[Start of Attachment]
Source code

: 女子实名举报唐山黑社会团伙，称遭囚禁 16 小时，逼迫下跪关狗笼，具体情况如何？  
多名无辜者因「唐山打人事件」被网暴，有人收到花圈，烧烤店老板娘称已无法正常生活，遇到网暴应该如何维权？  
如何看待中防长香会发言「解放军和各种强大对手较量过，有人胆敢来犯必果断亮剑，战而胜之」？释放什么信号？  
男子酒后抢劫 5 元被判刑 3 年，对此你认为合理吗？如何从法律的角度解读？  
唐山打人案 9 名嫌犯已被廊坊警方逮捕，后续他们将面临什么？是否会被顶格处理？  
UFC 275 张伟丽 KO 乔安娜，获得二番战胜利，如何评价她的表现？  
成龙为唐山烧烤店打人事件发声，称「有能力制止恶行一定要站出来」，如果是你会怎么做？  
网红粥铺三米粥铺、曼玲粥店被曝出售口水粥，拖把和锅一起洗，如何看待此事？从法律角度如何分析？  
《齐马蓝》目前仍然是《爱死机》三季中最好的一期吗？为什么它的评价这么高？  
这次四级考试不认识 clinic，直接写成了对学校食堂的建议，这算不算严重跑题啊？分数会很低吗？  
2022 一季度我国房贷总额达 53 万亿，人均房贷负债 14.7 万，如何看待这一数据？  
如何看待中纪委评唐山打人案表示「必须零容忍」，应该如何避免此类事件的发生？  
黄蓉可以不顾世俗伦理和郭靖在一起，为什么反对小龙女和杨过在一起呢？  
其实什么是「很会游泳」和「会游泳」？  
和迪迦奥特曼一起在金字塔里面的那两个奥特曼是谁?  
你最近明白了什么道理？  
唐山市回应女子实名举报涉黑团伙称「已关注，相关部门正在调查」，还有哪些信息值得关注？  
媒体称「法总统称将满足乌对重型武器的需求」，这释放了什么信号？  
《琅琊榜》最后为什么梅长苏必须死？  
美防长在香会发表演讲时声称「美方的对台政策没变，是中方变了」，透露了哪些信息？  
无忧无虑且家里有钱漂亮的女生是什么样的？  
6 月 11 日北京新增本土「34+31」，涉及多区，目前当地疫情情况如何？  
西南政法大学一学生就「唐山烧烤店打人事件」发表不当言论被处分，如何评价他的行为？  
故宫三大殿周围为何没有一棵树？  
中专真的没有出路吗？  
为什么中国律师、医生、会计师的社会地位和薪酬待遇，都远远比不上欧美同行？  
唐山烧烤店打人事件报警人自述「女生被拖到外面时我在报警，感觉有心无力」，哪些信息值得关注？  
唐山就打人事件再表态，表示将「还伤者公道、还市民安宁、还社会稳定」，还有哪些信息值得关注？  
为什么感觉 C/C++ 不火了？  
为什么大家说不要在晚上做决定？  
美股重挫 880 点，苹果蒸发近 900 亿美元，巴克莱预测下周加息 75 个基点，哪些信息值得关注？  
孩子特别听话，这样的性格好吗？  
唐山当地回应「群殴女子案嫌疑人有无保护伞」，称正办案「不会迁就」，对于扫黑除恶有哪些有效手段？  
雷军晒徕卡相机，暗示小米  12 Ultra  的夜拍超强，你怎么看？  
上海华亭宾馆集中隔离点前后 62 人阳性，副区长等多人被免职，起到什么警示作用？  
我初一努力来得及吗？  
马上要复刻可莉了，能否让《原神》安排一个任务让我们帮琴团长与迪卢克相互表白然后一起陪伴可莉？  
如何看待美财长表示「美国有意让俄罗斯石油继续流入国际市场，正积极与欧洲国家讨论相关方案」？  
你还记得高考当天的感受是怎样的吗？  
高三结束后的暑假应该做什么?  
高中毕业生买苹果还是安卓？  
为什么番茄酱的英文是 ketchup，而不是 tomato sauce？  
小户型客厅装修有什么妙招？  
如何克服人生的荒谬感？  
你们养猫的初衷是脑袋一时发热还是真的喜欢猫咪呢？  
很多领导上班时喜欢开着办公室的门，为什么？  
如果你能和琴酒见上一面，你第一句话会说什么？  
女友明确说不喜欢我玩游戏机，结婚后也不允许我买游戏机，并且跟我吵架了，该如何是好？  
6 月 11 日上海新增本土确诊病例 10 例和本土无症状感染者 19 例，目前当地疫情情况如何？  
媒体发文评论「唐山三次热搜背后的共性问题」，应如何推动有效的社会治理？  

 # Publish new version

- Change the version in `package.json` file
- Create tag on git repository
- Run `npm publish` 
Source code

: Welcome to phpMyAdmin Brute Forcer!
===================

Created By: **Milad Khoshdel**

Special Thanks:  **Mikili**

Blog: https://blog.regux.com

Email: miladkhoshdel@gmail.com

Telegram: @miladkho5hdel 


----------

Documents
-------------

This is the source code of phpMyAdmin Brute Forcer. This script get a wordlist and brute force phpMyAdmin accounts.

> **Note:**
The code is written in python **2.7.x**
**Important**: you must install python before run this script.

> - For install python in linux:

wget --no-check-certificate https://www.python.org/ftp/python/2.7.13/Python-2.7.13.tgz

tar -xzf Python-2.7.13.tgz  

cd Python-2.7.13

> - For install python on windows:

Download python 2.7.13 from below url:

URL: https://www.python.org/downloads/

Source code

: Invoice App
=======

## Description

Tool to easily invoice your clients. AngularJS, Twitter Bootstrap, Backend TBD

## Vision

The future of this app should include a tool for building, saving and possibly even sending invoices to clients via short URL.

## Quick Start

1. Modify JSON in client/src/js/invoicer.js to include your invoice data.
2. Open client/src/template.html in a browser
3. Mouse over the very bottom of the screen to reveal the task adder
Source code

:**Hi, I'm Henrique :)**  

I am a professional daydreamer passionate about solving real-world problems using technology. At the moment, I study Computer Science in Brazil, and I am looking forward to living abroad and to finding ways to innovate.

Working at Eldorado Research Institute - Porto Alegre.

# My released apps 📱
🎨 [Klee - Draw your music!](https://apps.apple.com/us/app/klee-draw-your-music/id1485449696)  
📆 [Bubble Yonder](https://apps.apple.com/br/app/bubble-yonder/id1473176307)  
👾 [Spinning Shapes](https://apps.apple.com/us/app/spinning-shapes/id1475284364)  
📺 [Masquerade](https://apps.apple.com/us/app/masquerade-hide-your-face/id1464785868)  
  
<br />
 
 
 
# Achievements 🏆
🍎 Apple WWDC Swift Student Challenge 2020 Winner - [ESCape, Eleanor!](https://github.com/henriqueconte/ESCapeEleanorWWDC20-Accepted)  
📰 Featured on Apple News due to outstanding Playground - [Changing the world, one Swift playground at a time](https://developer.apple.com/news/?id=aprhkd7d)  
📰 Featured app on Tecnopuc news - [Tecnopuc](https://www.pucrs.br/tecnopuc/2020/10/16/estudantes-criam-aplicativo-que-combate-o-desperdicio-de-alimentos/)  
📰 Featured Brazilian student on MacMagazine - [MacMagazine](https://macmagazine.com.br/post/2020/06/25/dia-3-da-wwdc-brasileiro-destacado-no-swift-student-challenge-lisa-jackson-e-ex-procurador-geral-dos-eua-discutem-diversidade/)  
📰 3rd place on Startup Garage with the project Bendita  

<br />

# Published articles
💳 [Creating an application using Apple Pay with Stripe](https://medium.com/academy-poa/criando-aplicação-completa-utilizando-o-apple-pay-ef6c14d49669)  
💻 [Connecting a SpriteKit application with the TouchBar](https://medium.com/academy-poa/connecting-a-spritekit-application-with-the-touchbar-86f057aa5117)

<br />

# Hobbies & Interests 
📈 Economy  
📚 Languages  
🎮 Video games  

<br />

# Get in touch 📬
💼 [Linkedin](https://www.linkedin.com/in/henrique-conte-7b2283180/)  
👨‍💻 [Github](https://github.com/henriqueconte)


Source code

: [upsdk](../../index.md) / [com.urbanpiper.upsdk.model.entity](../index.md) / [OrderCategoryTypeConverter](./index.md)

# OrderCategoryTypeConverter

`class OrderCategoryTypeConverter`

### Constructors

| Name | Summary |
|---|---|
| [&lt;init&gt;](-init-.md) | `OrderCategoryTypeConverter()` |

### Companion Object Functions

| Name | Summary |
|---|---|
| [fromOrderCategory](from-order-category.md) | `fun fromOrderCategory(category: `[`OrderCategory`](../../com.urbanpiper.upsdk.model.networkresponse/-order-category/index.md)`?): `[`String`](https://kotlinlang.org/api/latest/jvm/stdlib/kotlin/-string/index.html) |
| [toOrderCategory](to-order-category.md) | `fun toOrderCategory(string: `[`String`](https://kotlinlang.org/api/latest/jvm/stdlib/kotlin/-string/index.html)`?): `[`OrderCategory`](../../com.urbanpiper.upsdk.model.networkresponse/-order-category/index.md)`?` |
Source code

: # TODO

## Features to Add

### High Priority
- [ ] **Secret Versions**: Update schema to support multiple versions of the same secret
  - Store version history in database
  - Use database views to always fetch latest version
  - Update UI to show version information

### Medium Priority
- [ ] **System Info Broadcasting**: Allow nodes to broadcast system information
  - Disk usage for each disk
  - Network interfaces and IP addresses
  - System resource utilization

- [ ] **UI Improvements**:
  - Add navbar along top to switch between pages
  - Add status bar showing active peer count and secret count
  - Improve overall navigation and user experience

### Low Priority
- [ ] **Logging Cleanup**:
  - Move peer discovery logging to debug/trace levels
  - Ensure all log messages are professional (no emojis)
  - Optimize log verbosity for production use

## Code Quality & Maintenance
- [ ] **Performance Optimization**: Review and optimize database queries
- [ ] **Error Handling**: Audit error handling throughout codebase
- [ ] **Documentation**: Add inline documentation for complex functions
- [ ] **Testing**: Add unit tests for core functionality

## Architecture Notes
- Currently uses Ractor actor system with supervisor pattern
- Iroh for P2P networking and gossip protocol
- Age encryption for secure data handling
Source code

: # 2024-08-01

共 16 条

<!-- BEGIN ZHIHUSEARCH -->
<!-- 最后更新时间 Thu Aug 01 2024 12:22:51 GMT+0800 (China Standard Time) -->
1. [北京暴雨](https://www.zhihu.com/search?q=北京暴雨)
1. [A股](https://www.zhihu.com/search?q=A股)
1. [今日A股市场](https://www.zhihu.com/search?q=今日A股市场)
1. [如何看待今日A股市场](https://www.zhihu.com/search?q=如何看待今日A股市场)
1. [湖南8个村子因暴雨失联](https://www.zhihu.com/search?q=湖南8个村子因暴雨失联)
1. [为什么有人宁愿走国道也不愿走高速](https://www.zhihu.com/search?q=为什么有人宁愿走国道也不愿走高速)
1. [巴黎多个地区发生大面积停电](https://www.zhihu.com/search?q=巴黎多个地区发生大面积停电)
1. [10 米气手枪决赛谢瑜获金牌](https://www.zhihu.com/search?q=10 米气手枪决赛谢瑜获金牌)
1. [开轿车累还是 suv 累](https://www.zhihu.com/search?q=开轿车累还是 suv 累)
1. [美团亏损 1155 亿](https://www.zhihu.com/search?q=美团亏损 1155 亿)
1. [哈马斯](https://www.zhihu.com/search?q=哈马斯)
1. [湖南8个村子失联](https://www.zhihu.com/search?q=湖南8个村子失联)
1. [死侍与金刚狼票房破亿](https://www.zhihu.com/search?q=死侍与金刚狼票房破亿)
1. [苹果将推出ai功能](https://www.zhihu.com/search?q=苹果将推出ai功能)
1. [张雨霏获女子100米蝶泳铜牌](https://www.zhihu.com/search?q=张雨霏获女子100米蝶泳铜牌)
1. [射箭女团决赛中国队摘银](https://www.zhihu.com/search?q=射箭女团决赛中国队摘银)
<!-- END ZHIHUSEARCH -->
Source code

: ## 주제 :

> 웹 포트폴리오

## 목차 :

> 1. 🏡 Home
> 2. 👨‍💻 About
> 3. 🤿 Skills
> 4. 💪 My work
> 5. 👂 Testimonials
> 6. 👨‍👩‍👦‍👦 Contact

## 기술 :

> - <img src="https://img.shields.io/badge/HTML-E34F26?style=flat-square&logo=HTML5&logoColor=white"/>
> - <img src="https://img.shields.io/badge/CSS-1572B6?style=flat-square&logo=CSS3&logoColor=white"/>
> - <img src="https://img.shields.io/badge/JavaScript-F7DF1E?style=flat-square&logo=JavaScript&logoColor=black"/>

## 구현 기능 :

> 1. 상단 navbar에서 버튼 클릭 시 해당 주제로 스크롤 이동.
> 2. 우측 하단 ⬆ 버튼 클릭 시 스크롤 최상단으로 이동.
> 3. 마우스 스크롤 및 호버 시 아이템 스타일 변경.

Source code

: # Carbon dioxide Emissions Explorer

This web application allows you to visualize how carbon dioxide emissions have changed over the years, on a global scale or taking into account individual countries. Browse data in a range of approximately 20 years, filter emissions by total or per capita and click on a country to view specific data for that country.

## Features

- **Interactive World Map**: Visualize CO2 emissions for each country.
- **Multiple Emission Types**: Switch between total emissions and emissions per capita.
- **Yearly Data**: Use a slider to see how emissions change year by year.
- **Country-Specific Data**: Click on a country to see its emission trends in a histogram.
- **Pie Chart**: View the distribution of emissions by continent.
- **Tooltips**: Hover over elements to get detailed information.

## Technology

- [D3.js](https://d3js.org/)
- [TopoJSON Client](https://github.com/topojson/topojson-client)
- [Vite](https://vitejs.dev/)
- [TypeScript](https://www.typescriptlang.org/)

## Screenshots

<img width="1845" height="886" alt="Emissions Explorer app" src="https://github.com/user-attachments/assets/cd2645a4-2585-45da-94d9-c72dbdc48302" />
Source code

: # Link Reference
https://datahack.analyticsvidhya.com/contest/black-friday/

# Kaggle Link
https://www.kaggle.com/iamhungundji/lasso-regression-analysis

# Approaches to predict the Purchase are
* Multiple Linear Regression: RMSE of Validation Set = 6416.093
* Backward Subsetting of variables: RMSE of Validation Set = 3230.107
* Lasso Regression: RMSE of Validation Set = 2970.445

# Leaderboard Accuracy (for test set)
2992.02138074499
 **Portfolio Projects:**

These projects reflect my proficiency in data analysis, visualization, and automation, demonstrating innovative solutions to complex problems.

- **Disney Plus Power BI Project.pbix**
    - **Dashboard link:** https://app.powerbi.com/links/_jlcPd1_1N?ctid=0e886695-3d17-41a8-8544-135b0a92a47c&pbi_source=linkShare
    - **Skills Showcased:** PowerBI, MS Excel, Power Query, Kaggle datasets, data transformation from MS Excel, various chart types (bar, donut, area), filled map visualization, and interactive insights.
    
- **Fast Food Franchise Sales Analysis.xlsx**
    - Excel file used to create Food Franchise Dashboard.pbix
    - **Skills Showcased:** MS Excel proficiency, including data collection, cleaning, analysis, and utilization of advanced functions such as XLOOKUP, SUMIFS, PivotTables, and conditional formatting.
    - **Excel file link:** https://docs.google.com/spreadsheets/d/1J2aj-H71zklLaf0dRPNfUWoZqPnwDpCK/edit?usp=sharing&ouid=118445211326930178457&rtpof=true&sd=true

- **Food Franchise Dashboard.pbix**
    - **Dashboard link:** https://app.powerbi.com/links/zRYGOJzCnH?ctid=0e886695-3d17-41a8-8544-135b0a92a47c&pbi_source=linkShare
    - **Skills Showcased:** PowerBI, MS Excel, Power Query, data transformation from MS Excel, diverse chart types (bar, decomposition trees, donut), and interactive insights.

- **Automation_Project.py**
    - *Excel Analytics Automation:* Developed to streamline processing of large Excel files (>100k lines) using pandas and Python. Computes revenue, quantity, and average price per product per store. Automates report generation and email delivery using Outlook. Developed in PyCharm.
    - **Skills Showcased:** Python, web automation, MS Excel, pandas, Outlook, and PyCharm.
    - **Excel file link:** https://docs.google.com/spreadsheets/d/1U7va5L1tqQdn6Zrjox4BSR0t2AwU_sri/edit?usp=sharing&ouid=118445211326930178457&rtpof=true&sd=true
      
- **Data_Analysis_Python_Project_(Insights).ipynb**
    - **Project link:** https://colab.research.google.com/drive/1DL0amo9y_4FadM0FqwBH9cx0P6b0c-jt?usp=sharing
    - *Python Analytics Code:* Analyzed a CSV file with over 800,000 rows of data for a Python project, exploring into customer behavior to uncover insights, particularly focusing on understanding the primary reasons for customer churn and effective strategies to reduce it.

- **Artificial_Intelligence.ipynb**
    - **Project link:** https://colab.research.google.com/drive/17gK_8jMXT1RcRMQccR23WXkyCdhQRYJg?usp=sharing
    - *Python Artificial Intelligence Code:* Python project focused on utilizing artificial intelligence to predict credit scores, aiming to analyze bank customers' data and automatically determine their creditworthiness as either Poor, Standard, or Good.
[End of Attachment]
Reproduce every line from the preceding data in which the word "true" can be found.

    - **Excel file link:** https://docs.google.com/spreadsheets/d/1J2aj-H71zklLaf0dRPNfUWoZqPnwDpCK/edit?usp=sharing&ouid=118445211326930178457&rtpof=true&sd=true
    - **Excel file link:** https://docs.google.com/spreadsheets/d/1U7va5L1tqQdn6Zrjox4BSR0t2AwU_sri/edit?usp=sharing&ouid=118445211326930178457&rtpof=true&sd=true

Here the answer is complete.